The validator rejects every form of DISTINCT in the Select Expression: the bare DISTINCT keyword, DISTINCT(col), aggregate forms (COUNT(DISTINCT col), SUM(DISTINCT col), AVG(DISTINCT col), MIN(DISTINCT col), MAX(DISTINCT col)), APPROX_COUNT_DISTINCT(col), and multi-column variants. To deduplicate results, replace DISTINCT col with explode(collect_set(col)), adding a GROUP BY only when the Select Expression still has non-aggregated columns. See Best Practices for the full recipe.
What's the difference between Validate and Save?

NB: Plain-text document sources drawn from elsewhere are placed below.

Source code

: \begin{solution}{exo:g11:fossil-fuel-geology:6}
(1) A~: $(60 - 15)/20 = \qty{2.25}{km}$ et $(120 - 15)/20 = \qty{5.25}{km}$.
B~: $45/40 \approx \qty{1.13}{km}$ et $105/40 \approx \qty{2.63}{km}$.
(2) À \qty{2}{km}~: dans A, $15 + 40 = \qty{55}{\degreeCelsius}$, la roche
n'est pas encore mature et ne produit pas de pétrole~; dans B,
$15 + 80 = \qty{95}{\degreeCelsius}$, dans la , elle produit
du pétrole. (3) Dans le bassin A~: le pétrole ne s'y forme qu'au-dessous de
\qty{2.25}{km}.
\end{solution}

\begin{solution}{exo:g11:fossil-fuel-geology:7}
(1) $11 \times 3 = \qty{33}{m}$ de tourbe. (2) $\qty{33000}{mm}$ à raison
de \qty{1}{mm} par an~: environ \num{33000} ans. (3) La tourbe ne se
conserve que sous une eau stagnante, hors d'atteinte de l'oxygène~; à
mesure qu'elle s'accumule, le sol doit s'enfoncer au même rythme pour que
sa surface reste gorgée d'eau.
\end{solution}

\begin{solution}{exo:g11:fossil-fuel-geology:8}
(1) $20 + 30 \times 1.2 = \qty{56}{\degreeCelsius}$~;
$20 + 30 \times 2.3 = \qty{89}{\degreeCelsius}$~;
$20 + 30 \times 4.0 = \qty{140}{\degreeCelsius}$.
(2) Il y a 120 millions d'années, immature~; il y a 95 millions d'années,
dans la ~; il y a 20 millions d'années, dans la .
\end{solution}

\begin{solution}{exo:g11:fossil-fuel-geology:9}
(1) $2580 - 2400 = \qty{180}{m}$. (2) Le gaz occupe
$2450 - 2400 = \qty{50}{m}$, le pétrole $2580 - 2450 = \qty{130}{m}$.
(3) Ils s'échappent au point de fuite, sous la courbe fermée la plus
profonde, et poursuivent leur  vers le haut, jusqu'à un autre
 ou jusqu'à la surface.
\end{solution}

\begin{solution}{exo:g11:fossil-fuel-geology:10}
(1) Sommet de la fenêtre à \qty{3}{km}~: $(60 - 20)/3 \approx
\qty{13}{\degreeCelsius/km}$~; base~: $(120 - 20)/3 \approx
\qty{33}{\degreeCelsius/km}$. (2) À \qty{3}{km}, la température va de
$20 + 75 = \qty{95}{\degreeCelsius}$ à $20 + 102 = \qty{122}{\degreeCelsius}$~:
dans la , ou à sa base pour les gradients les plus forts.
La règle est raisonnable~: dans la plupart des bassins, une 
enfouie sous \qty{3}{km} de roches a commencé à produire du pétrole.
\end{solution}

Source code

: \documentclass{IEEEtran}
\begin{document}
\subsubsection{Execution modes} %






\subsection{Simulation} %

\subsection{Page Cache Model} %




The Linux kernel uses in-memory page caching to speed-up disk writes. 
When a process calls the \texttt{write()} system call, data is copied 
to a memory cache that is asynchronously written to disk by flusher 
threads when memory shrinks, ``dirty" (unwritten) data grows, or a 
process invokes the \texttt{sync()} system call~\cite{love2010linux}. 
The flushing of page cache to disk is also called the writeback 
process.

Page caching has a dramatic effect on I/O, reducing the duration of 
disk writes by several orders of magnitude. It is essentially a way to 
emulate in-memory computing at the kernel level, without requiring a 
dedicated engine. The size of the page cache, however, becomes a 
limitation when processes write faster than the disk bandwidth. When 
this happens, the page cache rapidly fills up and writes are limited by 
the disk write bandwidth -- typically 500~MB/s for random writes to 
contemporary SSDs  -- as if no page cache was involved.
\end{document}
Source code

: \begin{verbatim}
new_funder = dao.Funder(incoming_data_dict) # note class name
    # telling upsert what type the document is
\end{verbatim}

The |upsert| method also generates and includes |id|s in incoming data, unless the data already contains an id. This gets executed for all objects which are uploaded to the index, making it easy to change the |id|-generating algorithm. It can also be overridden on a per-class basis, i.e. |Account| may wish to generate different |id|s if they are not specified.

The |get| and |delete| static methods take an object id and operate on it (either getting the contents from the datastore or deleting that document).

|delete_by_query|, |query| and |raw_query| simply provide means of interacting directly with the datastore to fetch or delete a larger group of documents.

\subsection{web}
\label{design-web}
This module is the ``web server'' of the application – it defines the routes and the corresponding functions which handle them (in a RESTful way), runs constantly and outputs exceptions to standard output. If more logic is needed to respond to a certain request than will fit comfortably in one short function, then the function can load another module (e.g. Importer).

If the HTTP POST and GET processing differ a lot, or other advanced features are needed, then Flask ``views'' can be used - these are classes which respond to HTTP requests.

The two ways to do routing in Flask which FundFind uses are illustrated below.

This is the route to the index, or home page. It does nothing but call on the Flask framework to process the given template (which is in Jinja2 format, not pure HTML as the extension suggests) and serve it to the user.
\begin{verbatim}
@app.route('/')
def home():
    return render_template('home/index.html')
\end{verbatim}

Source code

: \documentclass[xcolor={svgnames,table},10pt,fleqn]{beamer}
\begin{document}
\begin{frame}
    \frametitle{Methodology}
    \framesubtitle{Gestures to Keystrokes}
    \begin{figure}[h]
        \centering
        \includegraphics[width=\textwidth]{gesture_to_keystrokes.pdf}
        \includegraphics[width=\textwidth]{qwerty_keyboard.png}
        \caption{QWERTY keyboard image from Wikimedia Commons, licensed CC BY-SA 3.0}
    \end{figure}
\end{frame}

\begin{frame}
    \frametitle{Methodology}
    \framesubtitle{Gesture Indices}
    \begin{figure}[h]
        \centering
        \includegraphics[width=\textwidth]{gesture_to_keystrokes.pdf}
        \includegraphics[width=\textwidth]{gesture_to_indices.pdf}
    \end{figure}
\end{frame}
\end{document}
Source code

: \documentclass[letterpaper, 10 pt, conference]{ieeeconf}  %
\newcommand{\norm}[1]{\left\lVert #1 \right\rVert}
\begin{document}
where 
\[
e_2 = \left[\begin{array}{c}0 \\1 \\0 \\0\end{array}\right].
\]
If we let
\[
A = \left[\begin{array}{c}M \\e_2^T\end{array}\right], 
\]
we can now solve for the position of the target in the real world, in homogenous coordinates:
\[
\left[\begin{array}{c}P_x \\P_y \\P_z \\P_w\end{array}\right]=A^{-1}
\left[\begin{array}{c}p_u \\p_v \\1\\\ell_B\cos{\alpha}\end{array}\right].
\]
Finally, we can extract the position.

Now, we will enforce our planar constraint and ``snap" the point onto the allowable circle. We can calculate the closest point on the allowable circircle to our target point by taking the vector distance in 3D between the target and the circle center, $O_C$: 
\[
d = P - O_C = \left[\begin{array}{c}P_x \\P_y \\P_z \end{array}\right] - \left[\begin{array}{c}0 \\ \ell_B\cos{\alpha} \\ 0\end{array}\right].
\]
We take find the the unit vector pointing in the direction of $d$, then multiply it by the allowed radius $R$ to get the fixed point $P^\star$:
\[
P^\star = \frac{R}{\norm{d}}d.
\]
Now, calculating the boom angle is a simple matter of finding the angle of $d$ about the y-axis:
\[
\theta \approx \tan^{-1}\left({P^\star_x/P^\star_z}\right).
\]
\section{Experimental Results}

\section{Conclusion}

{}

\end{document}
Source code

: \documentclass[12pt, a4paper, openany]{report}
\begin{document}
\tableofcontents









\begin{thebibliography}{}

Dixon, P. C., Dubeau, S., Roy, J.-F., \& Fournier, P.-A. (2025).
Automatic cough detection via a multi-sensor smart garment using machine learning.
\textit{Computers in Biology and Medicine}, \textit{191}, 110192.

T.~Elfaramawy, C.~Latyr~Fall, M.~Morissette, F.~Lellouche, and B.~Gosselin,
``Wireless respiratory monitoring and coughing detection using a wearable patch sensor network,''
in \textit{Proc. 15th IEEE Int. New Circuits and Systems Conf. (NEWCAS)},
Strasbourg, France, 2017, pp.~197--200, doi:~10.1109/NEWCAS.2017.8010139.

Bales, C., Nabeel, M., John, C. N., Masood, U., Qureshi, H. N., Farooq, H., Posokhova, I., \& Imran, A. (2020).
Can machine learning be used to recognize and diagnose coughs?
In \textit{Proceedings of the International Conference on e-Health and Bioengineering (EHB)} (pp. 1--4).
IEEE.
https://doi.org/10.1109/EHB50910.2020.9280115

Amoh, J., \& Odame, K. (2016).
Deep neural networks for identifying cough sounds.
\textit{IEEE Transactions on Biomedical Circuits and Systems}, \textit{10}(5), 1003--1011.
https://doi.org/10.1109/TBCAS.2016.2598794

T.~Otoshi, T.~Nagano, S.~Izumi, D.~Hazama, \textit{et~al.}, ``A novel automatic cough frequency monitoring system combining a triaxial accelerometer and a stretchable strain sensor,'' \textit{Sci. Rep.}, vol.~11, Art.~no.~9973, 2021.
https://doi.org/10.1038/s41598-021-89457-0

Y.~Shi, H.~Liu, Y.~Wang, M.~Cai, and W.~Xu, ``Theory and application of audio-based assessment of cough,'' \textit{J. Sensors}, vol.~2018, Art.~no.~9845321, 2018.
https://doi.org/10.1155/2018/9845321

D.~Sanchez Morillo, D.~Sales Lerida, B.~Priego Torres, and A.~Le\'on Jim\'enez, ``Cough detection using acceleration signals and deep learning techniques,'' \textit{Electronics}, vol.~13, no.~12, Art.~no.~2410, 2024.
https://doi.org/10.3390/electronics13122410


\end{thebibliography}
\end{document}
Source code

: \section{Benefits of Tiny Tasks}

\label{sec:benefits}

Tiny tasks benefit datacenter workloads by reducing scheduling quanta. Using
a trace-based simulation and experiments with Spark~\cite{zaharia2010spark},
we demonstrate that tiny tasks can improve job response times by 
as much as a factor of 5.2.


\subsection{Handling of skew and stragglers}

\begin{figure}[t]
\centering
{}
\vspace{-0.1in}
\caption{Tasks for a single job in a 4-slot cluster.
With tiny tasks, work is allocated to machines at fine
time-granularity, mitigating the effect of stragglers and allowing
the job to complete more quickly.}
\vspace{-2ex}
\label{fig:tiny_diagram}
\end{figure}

Validate runs the configuration and reports parse or schema errors without saving. Save runs the same validation, then persists the join if validation passes. Validate is useful when iterating on the Select Expression or Filter Clause before saving. See Create a Computed Join and Edit a Computed Join.
Permissions
Who can create a Computed Join?
Users with Editor permission on the left datastore can create any Computed Join and can set the owner to any user. Users with Author permission can create Computed Joins they own; the owner is set to the user who creates the join, and only an Editor can reassign it later. In both cases, you also need at least Viewer permission on the right datastore. See API · Permissions.
Who can view a Computed Join?
Any user with at least Reporter permission on the datastore can view the Computed Join, its profile, and its anomalies. See API · Permissions.
Can an Author edit a Computed Join they don't own?
No. An Author can only edit Computed Joins they own. Editors can edit any Computed Join on the datastore. See API · Permissions.
Can an Author transfer ownership?
No. Only an Editor can reassign the owner of a Computed Join. See API · Permissions.
Execution
Can I run quality checks on a Computed Join?
Yes. A Computed Join supports the same quality checks as any other container. See How It Works.
Does a Computed Join count as a container?
Yes. The joined output appears under the left datastore's container list with its own profile, anomalies, checks, and scan history. See Introduction.
What happens to a Computed Join if I delete one of its input containers?
The delete is blocked and a confirmation dialog lists the Computed Joins that depend on the input. Delete the Computed Joins first, then the input. This applies whether the input is a table, view, file, or Computed Table. See Delete a Computed Join.
What happens to the join's profile and anomalies when I delete it?
They are removed with the Computed Join. The source containers and their data are untouched. See Delete a Computed Join.
What happens when the schema of an input container changes?
When you next save or profile the Computed Join, the platform lists the dropped fields. Confirm Proceed Anyway in the UI (or set force_drop_fields=true in the API request) to apply the change. The dropped fields are marked missing, and their quality checks and anomalies are preserved until the fields reappear. See Edit a Computed Join and API.
Are Computed Joins incremental?
No. A Computed Join always reads both sides in full at execution. You can configure an Incremental Strategy and Incremental Field on the joined output so that downstream scans of the result process only new rows, but the join itself still reads both sides in full. See How It Works.
How do null keys behave?
Rows where either side of the join key is null are dropped before matching, regardless of join type. A null on the left does not match a null on the right. This differs from standard SQL for Left, Right, and Outer joins, which would preserve unmatched rows. If you need standard SQL null-key behavior, pre-process each side as a Computed Table that fills null keys with a placeholder value. See How It Works.